Jean Galtier-Boissière (1891-1966)
Il est avant tout connu pour avoir créé en 1915 le journal de tranchées
Le Crapouillot. Journal satirique qui aura beaucoup de succès durant l'entre-deux-guerres.
Galtier-Boissière écrira aussi dans
Le canard enchaîné toutes sortes d'articles polémiques, mordants.
Il a côtoyé toute sa vie un peu tout le monde, tout le gratin journalistico-politique et littéraire, tous bords. Et j'apprécie énormément ce genre d'esprit libre qui traverse les époques.
Plusieurs romans à son actif, dans lesquels il raconte son expérience du front :
En rase campagne (1917)
Un hiver à Souchez (1917)
Loin de la riflette (1921)
La bonne vie (1925)
La fleur au fusil (1927)
Après la seconde guerre mondiale, il écrit surtout des livres d'histoire, publie ses mémoires et des journaux de guerre, et toutes sortes d'essais "polémiques" (
Bobards 39-45, Dictionnaire des girouettes...).
Je me suis offert son Histoire des deux guerres mondiales (en trois volumes).
J'avais envie de me rafraîchir la mémoire avant de me lancer dans la lecture de romans sur 14-18 (j'ai hâte !). Je voulais un témoin d'époque, mais avec un certain recul quand même, et pas du gnangnan universitaire mensonger resservi à toutes les sauces. Un truc qui percute, qui bouscule les idées reçues, mais au plus près des faits.
J'ai donc tout naturellement pensé à Galtier-Boissière.
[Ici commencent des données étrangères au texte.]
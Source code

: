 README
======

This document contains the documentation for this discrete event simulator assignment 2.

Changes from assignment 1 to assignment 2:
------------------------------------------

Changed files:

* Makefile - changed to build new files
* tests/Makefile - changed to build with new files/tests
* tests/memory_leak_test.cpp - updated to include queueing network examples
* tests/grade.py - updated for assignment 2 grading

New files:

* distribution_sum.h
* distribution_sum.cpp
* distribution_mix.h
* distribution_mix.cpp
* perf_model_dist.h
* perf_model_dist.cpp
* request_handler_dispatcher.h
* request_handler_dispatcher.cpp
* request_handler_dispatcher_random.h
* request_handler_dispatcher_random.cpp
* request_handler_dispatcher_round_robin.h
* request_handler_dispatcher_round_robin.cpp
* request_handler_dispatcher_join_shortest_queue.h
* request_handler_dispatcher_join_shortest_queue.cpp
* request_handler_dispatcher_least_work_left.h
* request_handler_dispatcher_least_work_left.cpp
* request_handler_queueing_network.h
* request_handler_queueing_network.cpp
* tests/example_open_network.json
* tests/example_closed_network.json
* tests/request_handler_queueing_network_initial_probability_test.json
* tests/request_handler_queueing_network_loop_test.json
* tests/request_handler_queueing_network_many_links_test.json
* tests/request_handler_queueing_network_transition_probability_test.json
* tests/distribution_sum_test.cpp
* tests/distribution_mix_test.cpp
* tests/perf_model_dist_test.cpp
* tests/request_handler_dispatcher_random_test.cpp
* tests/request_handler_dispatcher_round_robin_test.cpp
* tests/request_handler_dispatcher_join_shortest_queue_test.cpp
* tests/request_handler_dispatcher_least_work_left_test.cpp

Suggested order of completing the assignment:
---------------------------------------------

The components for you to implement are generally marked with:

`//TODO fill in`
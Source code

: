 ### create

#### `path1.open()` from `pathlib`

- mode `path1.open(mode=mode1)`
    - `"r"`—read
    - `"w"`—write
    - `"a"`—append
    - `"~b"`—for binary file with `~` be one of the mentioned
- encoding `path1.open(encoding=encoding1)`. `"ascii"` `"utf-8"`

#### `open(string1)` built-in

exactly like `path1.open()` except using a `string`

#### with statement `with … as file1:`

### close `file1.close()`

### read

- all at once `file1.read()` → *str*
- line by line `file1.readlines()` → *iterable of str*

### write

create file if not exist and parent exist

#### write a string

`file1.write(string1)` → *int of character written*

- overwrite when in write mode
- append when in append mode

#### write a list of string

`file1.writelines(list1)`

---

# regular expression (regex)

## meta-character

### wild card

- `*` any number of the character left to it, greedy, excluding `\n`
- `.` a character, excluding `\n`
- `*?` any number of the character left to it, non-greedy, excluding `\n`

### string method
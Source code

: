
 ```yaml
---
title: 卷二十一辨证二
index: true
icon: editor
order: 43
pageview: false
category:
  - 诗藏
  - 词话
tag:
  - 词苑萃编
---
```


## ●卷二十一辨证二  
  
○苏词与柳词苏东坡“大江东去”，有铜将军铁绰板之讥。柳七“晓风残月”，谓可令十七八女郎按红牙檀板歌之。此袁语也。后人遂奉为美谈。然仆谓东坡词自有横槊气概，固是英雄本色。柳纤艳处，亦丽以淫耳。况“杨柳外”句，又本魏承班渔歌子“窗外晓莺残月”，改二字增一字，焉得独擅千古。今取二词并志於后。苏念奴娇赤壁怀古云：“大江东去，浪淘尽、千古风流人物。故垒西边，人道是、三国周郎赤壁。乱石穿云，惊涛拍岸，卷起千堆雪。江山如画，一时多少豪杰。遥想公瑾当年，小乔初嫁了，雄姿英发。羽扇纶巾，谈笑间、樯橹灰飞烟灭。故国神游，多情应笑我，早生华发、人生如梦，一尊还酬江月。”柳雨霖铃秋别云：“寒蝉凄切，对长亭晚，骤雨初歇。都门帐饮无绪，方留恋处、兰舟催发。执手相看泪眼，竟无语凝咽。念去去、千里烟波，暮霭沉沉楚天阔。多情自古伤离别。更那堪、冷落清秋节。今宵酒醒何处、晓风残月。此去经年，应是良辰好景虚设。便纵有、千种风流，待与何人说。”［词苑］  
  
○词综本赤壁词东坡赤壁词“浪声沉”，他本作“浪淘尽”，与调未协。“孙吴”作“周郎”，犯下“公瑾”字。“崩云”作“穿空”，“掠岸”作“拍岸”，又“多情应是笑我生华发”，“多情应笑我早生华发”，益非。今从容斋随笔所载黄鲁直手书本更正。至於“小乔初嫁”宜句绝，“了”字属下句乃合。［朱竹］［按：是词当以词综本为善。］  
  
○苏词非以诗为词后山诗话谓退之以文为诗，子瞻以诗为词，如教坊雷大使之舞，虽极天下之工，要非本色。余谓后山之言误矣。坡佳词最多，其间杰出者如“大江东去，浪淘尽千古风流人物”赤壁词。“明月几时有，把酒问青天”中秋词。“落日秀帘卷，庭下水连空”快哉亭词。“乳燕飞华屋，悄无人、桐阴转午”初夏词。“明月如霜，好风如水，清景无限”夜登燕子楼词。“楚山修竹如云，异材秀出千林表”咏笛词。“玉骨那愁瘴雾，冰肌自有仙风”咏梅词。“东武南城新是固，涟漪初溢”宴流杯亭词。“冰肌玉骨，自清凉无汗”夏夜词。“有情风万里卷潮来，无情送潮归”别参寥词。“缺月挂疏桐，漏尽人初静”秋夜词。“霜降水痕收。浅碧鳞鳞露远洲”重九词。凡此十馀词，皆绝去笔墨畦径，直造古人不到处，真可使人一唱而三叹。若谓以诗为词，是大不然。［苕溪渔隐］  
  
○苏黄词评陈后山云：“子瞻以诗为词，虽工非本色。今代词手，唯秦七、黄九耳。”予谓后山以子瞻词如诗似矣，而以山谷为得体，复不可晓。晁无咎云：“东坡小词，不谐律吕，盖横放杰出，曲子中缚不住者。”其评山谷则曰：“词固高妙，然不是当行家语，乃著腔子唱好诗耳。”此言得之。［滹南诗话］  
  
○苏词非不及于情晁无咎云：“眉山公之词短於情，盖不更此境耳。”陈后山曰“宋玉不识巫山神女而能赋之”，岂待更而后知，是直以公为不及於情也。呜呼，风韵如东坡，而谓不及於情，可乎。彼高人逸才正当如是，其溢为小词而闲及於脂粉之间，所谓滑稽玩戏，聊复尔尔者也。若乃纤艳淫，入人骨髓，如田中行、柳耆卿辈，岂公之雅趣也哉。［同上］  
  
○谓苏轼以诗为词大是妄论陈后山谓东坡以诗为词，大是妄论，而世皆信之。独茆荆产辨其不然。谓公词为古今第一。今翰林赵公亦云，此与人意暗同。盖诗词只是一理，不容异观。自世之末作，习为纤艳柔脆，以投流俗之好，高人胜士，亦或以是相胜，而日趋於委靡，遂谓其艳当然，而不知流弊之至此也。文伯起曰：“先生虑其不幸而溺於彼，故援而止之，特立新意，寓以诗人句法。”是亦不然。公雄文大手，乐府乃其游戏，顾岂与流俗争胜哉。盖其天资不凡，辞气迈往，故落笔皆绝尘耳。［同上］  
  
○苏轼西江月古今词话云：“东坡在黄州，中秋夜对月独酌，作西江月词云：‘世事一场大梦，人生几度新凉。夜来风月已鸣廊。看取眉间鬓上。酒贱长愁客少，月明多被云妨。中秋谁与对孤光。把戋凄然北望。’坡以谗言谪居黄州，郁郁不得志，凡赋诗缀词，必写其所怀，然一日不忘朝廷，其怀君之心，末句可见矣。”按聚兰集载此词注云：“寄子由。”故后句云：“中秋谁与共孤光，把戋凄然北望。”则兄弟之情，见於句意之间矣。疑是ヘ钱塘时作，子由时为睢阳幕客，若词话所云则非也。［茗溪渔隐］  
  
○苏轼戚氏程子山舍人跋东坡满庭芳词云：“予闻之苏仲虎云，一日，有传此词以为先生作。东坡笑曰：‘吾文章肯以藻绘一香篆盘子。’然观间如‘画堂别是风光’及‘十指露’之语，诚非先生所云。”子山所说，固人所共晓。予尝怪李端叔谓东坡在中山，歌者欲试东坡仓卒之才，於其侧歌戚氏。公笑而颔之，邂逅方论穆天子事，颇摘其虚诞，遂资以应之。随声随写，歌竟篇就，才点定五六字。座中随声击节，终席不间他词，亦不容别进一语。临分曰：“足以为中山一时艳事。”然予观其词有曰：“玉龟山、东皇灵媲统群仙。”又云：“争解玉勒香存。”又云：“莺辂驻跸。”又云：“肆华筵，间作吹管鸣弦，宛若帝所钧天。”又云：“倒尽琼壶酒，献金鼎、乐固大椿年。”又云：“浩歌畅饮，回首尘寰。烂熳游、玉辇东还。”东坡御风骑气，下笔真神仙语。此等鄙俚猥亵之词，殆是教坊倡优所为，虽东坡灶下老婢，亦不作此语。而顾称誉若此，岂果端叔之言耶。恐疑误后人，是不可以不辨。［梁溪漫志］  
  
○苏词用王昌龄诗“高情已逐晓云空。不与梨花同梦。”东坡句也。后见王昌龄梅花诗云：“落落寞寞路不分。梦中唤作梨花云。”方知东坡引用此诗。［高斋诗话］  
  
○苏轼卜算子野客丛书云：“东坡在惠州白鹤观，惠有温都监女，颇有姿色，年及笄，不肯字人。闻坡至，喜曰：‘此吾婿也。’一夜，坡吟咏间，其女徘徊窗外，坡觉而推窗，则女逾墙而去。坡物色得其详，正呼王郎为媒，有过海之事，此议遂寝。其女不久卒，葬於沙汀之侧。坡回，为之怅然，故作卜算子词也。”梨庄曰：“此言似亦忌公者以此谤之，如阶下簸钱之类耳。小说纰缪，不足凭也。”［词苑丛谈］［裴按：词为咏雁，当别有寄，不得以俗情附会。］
Là je viens de terminer son
Histoire de la grande guerre, 14-18 (1959). Gros gros pavé. J'y ai passé trois semaines dessus...
Superbe couverture :
Le début fut dur... En fait, et je ne le savais pas, l'angle de vue est purement politique, diplomatique, stratégique et dans une moindre mesure économique. Alors ça m'a d'un coup refroidit... Moi je voulais une grande "épopée", retracée en détails certes, mais alerte et qui déroule. Mais en fait ce sont surtout les 150 premières pages,
Causes et origines secrètes du conflit, qui sont assez éprouvantes à lire. Non pas que c'est chiant, au contraire c'est super intéressant, mais disons que Galtier-Boissière s'appuie en permanence sur la correspondance des chefs d'Etat, ambassadeurs, sur des mémoires divers, des missives secrètes, des comptes rendus, comités par ci, chinoiseries par là.
On se noie sous les citations, auxquelles on a droit genre toutes les trois lignes
(j'exagère à peine). Bref, ça n'avance pas d'un pouce.
Et puis, à partir d'août 14, l'intérêt du conflit aidant, on avance mieux d'un coup... et puis ça finit carrément par devenir passionnant... J'ai appris des milliards de trucs
En revanche, il n'est fait aucunement mention (ou presque) de la condition du soldat. Il n'est jamais question des martyrs Dugommier, Lacassagne, Vandenput... mais surtout des chefs d'armée, politiciens... Comme je le disais, l'intérêt du livre est avant tout dans les batailles, les pactes, conférences, passe-passe électoraux, guéguerres ministérielles intérieures, "parachutages" d'hauts gradés, angles stratégique et diplomatique à fond (au passage, incroyable le nombre d'avenues, boulevards qui portent le nom d'ordures intégrales... tandis que les mecs bien ont disparu de la circulation (sic)...).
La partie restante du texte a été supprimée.